Russia: dal 2011 una tassa su videocamere, computer e Gps

di Redazione 1

Il 2011 comincerà con una innovazione fiscale di rilievo in Russia: il governo di Mosca ha infatti deciso di introdurre, a partire dal prossimo 1° gennaio, una tassa che andrà a colpire personal computer e altri dispositivi elettronici, aumentandone di fatto il costo di un punto percentuale. L’obiettivo è quello di tutelare il diritto d’autore relativo all’utilizzo personale di questi strumenti tecnologici, visto che cd, dvd e videocamere saranno i supporti maggiormente coinvolti in questo senso. Si tratta di un decreto che già vanta la firma del premier Vladimir Putin, mentre già si è a conoscenza che i fornitori di contenuti multimediali saranno i maggiori beneficiari dei nuovi canoni. Una tassa dell’1%, dunque, che va ad aggiungersi a un’altra iniziativa simile intrapresa dalla stessa Russia, la quale conferma l’interesse per l’imposizione tributaria nei confronti della tecnologia.

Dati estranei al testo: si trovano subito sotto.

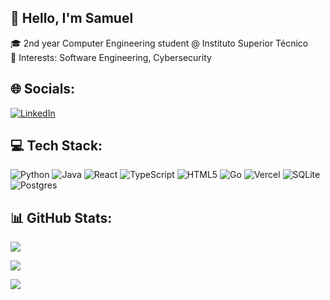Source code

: ## 👋 Hello, I'm Samuel

🎓 2nd year Computer Engineering student @ Instituto Superior Técnico  
🔬 Interests: Software Engineering, Cybersecurity



## 🌐 Socials:
[![LinkedIn](https://img.shields.io/badge/LinkedIn-%230077B5.svg?logo=linkedin&logoColor=white)](https://linkedin.com/in/https://www.linkedin.com/in/samuel-gomes-a2510a280/) 

## 💻 Tech Stack:
![Python](https://img.shields.io/badge/python-3670A0?style=for-the-badge&logo=python&logoColor=ffdd54) ![Java](https://img.shields.io/badge/java-%23ED8B00.svg?style=for-the-badge&logo=openjdk&logoColor=white) ![React](https://img.shields.io/badge/react-%2320232a.svg?style=for-the-badge&logo=react&logoColor=%2361DAFB) ![TypeScript](https://img.shields.io/badge/typescript-%23007ACC.svg?style=for-the-badge&logo=typescript&logoColor=white) ![HTML5](https://img.shields.io/badge/html5-%23E34F26.svg?style=for-the-badge&logo=html5&logoColor=white) ![Go](https://img.shields.io/badge/go-%2300ADD8.svg?style=for-the-badge&logo=go&logoColor=white) ![Vercel](https://img.shields.io/badge/vercel-%23000000.svg?style=for-the-badge&logo=vercel&logoColor=white) ![SQLite](https://img.shields.io/badge/sqlite-%2307405e.svg?style=for-the-badge&logo=sqlite&logoColor=white) ![Postgres](https://img.shields.io/badge/postgres-%23316192.svg?style=for-the-badge&logo=postgresql&logoColor=white)

## 📊 GitHub Stats:
![](https://github-readme-stats.vercel.app/api?username=Samuel-k276&theme=dark&hide_border=false&include_all_commits=false&count_private=false)<br/>

![](https://nirzak-streak-stats.vercel.app/?user=Samuel-k276&theme=dark&hide_border=false)<br/>

![](https://github-readme-stats.vercel.app/api/top-langs/?username=Samuel-k276&theme=dark&hide_border=false&include_all_commits=false&count_private=false&layout=compact)


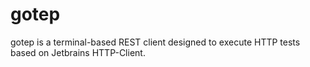 # gotep
gotep is a terminal-based REST client designed to execute HTTP tests based on Jetbrains HTTP-Client.
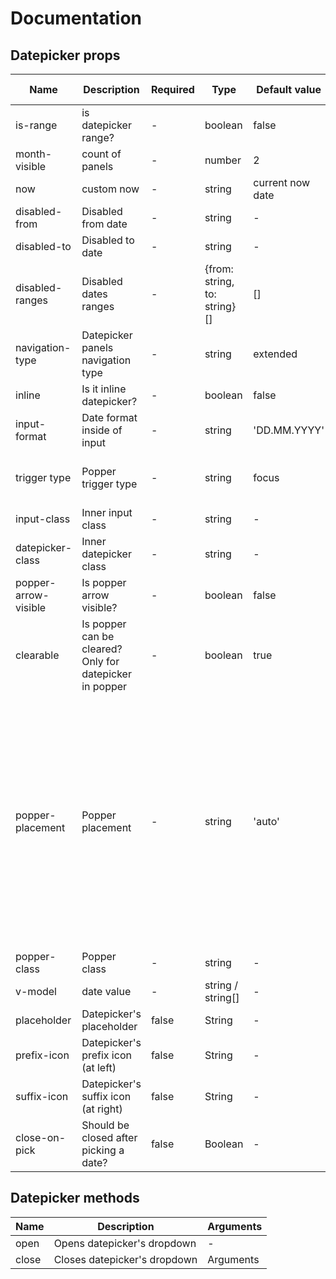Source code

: # Documentation

## Datepicker props

| Name | Description | Required | Type | Default value | Possible values |
| --- | --- | --- | --- | --- | --- |
| is-range | is datepicker range? | - | boolean | false | - |
| month-visible | count of panels | - | number | 2 | any number |
| now | custom now | - | string | current now date | any date |
| disabled-from | Disabled from date | - | string | - | any date |
| disabled-to | Disabled to date | - | string | - | any date |
| disabled-ranges | Disabled dates ranges | - | {from: string, to: string}[] | [] | - |
| navigation-type | Datepicker panels navigation type | - | string | extended | simple, extended, none |
| inline | Is it inline datepicker? | - | boolean | false | - |
| input-format | Date format inside of input | - | string | 'DD.MM.YYYY' | any valid moment format |
| trigger type | Popper trigger type | - | string | focus | click, hover, focus, manual |
| input-class | Inner input class | - | string | - | any string |
| datepicker-class | Inner datepicker class | - | string | - | any string |
| popper-arrow-visible | Is popper arrow visible? | - | boolean | false | - |
| clearable | Is popper can be cleared? Only for datepicker in popper | - | boolean | true | - |
| popper-placement | Popper placement | - | string | 'auto' | auto-start, auto, auto-end, top-start, top, top-end, right-start, right, right-end, bottom-end, bottom, bottom-start, left-end, left, left-start |
| popper-class | Popper class | - | string | - | any string |
| v-model | date value | - | string / string[] | - | - |
| placeholder | Datepicker's placeholder | false | String | - | * |
| prefix-icon | Datepicker's prefix icon (at left) | false | String | - | * |
| suffix-icon | Datepicker's suffix icon (at right) | false | String | - | * |
| close-on-pick | Should be closed after picking a date? | false | Boolean | - | - |

## Datepicker methods

| Name | Description | Arguments |
| --- | --- | --- |
| open | Opens datepicker's dropdown | - |
| close | Closes datepicker's dropdown | Arguments |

L’altro riferimento è quello di un dazio da imporre ai contribuenti per quel che concerne i sistemi che supportano esclusivamente il Global Positioning System (il metodo di navigazione meglio conosciuto con la sigla Gps). Il tributo in questione è stato ideato dal vicepremier Sergei Ivanov, il quale ha parlato di questa misura come una sorta di “motivazione”. Di cosa si tratta esattamente? Anzitutto, c’è da precisare che la tassa non andrà a riguardare in alcun modo i dispositivi che supportano Glonass, lo standard russo, insieme al Gps.

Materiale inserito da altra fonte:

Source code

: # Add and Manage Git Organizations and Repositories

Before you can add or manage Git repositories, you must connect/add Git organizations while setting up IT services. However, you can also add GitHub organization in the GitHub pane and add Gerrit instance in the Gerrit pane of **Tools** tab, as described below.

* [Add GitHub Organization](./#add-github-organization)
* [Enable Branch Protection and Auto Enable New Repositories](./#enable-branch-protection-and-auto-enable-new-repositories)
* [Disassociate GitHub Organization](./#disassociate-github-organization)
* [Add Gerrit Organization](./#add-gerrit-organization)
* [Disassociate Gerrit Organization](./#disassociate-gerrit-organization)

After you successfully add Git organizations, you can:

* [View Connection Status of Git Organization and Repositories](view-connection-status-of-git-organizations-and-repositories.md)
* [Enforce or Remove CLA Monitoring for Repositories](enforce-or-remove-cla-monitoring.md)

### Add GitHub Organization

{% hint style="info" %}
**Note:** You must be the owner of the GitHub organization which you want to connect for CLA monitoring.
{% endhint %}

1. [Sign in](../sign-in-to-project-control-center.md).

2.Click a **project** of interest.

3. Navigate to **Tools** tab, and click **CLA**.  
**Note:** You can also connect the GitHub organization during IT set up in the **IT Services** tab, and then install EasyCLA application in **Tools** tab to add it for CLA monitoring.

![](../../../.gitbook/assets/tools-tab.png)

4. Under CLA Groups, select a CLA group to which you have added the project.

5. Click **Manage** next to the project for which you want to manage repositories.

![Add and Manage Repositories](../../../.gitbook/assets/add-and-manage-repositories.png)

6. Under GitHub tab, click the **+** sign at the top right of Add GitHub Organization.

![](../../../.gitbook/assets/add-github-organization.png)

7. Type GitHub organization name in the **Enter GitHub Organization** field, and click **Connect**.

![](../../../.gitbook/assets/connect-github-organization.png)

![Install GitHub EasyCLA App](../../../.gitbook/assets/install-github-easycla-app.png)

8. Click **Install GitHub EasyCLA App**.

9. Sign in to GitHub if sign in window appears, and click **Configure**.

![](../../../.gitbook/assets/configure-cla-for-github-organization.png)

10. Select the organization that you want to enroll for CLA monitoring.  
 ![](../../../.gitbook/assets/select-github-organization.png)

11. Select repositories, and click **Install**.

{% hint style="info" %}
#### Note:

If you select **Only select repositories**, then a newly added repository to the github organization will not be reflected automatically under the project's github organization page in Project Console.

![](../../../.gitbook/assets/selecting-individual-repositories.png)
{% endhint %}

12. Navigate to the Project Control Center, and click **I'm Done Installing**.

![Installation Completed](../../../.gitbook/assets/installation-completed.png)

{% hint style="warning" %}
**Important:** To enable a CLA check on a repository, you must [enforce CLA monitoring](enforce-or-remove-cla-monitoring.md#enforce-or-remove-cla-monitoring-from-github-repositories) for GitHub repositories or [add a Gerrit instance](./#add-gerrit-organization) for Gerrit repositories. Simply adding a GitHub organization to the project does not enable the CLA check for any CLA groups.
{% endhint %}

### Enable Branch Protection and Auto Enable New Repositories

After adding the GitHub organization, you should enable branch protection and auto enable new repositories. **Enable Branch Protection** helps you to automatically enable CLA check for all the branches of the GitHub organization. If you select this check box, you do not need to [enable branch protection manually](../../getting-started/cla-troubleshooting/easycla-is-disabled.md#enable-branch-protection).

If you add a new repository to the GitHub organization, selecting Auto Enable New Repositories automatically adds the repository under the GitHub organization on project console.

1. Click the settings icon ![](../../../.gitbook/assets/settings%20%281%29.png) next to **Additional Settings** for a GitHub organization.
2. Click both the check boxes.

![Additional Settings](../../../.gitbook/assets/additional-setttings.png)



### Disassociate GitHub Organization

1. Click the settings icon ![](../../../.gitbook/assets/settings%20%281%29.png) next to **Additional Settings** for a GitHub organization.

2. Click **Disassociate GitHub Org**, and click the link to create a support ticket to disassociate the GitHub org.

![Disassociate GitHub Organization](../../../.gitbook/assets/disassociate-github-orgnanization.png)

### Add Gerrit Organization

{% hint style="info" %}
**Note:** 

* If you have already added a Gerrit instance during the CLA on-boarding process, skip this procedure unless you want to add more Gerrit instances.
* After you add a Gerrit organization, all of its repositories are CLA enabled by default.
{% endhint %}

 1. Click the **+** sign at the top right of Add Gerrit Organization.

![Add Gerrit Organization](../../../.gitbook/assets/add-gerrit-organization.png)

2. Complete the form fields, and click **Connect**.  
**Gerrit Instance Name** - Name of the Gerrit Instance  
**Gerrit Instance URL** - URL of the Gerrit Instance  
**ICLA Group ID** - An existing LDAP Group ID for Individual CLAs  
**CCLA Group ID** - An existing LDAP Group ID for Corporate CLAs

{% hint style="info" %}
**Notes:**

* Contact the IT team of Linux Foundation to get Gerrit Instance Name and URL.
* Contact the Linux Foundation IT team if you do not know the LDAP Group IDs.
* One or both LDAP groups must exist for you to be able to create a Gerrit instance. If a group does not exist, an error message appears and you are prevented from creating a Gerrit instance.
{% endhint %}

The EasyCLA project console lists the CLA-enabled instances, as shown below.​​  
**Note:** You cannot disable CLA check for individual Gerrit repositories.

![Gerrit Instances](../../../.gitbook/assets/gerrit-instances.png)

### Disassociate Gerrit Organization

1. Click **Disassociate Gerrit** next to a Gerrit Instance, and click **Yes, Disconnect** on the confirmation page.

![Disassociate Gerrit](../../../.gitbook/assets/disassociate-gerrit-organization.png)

Lo stesso Ivanov ha fatto sapere che i produttori di telefonia mobile sono pronti a fornire il sistema congiunto non appena il dazio diverrà operativo. Per il momento, comunque, non esiste alcuna indicazione sull’effettivo importo fiscale, ma da Mosca si sono affrettati a sottolineare che non si tratta di una misura coercitiva. Attualmente, in Russia vengono venduti tra i quattro e i cinque miliardi di dollari di sistemi Gps: intanto, si procede all’installazione dei Glonass, in modo da non far trovare impreparato il paese entro la fine dell’anno.

Commenti (1)

I commenti sono disabilitati.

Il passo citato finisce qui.